José Echegaray y Eizaguirre (Madrid April 19, 1832 – Madrid September 14, 1916) was a Spanish civil engineer, mathematician, statesman, and one of the leading Spanish dramatists of the last quarter of the 19th century.
Early Life 
José de Echegaray was born into a family of scholars. His father was a professor of Greek. Echegaray attended engineering school besides a degree in economics.
Government Service 
Echegaray also entered politics in later life. He enjoyed an illustrious career in the government sector, being appointed Minister of Public Works and Finance Minister successively.
Literary Career 
Along with the Provençal poet Frédéric Mistral, he was awarded the Nobel Prize for Literature in 1904, making him the first Spaniard to win the prize. His most famous play is El gran Galeoto, a drama written in the grand nineteenth century manner of melodrama. It is about the poisonous effect that unfounded gossip has on a middle-aged man's happiness. Echegaray filled it with elaborate stage instructions that illuminate what we would now consider a hammy style of acting popular in the 19th century. Paramount Pictures filmed it as a silent with the title changed to The World and His Wife. His most remarkable plays are Saint or Madman? (O locura o santidad, 1877); Mariana (1892); El estigma (1895); The Calum (La duda, 1898); and El loco Dios (1900).

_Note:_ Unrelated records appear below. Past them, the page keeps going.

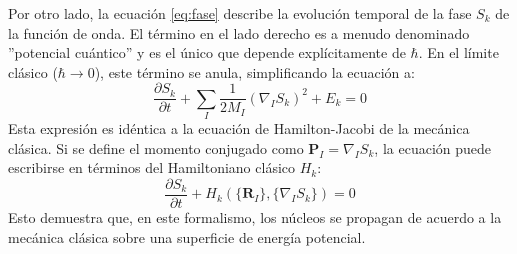 Por otro lado, la ecuación \eqref{eq:fase} describe la evolución temporal de la fase $S_k$ de la función de onda. El término en el lado derecho es a menudo denominado ''potencial cuántico'' y es el único que depende explícitamente de $\hbar$. En el límite clásico ($\hbar \to 0$), este término se anula, simplificando la ecuación a:
\begin{equation}
    \frac{\partial S_k}{\partial t} + \sum_I \frac{1}{2M_I}(\nabla_I S_k)^2 + E_k = 0
    \label{eq:hamilton_jacobi}
\end{equation}
Esta expresión es idéntica a la ecuación de Hamilton-Jacobi de la mecánica clásica. Si se define el momento conjugado como $\mathbf{P}_I = \nabla_I S_k$, la ecuación puede escribirse en términos del Hamiltoniano clásico $H_k$:
\begin{equation}
    \frac{\partial S_k}{\partial t} + H_k(\{\mathbf{R}_I\}, \{\nabla_I S_k\}) = 0
    \label{eq:hamiltoniano} 
\end{equation}
Esto demuestra que, en este formalismo, los núcleos se propagan de acuerdo a la mecánica clásica sobre una superficie de energía potencial.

Theater had always been the love of José Echegaray's life. His plays reflected his sense of duty, which had made him famous during his time in the governmental offices. Dilemmas centered around a sense of duty and morality are the motif of his plays. He replicated the achievements of his predecessors of the Spanish Golden Age, remaining a prolific playwright. Among his most famous plays are La esposa del vengador (1874) [The Avenger's Wife]; En el puño de la espada (1875) [The Sword's Handle]; En el pilar y en la cruz (1878) [The Stake and the Cross]; and Conflicto entre dos deberes (1882) [Conflict of Duties].
The Echegaray street named after him in Madrid is famed for its Flamenco taverns.